In the entries below, count every line with the word "Ingestion". Return only the count.
(SUPPLIED INFORMATION begins)
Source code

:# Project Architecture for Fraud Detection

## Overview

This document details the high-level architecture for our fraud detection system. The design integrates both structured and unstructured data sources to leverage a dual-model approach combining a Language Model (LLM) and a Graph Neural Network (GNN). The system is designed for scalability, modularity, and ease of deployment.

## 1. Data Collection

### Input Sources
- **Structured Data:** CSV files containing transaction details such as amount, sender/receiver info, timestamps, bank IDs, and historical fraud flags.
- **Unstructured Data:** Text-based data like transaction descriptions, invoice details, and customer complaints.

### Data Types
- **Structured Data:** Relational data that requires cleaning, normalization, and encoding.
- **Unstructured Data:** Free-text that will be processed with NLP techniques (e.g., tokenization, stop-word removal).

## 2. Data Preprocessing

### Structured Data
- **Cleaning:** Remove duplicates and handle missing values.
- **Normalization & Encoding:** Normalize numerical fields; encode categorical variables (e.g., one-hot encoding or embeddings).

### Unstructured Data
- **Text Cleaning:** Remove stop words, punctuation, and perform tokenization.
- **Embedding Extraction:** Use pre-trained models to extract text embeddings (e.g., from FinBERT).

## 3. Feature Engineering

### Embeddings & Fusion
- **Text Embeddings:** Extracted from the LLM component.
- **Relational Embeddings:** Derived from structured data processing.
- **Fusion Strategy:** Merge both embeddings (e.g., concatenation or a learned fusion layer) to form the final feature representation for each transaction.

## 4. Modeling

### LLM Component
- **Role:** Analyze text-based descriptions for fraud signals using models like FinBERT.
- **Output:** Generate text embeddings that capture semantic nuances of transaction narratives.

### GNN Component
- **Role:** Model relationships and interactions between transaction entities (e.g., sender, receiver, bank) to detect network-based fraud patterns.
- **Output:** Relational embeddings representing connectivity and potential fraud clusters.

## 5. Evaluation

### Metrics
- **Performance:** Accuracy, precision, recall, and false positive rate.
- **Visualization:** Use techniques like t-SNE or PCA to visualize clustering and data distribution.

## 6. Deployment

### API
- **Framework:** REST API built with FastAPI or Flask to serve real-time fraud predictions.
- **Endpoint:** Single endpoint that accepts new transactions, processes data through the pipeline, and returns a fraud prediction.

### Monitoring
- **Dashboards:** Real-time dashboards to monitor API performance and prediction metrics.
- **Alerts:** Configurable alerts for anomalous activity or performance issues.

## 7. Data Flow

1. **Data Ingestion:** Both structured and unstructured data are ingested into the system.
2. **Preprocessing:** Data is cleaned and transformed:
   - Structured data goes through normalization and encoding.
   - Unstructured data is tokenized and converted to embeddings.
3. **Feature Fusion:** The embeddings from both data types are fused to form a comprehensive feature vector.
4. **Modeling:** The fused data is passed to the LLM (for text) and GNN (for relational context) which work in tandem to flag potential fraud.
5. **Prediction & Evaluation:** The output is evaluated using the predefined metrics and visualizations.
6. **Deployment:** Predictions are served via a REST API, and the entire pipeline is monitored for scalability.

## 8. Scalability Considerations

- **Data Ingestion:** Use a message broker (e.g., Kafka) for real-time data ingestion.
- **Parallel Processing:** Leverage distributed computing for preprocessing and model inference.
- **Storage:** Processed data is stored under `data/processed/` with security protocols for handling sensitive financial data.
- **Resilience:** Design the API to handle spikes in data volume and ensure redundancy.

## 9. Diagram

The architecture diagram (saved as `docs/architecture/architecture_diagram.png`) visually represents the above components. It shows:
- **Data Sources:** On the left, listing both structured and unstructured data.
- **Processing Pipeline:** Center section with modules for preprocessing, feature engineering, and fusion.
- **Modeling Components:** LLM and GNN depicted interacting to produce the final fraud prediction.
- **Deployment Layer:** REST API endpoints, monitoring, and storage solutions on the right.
(SUPPLIED INFORMATION ends)
● **REPLY TO THE TASK**
2